I would like to implement a custom survival function in the flexsurv
package, similar to Section 4 (pg. 12) here:
https://cran.r-project.org/web/packages/flexsurv/vignettes/flexsurv.pdf
Say I have a dataframe, df
, where the status
determines if an item is failed. 1=failed
and 0=non-failed
:
> library(flexsurv)
> library(survival)
> df
equip_id age status
1 20.33812 0
2 28.44830 1
3 22.47019 0
4 47.21489 1
5 30.42093 1
Now say I have a density function:
# must be named 'dcustom.weibull' to denote density function
dcustom.weibull <- function(shape, scale, t)
{
f_t <- (shape/scale) * ((t/scale)^(shape - 1)) * exp(-(t/scale)^shape)
return(f_t)
}
I try creating a custom function for use in the flexsurv
package:
custom.weibull <- list(name = "custom.weibull", pars = c("shape", "scale"),
location = "scale",
transforms = c(log, log),
inv.transforms = c(exp, exp),
inits = function(t){ c(1, median(t)) })
I try calling this with the flexsurv
package:
flexsurvreg(Surv(age, status)~1, data = df, dist = custom.weibull)

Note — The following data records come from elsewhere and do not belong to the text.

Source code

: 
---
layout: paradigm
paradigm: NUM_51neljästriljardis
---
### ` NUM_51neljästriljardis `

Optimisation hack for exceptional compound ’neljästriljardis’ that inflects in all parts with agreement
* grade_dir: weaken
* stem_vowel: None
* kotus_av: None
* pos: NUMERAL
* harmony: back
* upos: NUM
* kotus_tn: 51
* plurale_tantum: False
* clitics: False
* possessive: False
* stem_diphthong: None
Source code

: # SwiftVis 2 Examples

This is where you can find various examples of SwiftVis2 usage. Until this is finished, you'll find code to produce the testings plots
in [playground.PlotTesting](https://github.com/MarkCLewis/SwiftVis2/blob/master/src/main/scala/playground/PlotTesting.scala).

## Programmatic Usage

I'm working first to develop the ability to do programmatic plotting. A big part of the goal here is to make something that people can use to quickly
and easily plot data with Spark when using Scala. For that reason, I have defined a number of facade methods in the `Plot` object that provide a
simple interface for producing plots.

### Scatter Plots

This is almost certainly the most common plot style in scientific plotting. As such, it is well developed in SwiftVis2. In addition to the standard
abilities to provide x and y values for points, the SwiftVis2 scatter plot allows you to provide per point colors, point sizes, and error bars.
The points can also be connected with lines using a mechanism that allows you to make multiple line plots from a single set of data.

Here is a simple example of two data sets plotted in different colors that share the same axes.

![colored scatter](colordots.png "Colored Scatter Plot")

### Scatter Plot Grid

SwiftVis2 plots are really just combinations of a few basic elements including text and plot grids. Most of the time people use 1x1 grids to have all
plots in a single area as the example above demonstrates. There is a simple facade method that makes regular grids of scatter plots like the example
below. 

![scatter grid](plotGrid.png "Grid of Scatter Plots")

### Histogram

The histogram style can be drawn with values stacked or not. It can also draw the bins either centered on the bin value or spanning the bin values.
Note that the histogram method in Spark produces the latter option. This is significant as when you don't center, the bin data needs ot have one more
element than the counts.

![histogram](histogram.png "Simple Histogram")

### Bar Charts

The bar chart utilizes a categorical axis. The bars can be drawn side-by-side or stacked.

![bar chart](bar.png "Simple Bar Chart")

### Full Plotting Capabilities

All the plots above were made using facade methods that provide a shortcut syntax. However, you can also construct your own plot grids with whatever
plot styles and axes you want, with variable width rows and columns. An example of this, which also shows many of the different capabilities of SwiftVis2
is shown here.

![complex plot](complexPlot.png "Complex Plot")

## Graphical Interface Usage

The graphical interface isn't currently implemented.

I get the following error:
Forming integrated rmst function...
Forming integrated mean function...
Error in (function (shape, scale, t) :
unused arguments (x = c(28.4482952329068, 47.2148908312751, 30.4209324295688), log = TRUE)
Now I realize there are plenty of packages that can do this for a 2-parameter Weibull function (e.g.,fitdistplus
). I'm trying to understand how to set this up with a known density function so that I can eventually implement a different, less traditional density function with different parameters.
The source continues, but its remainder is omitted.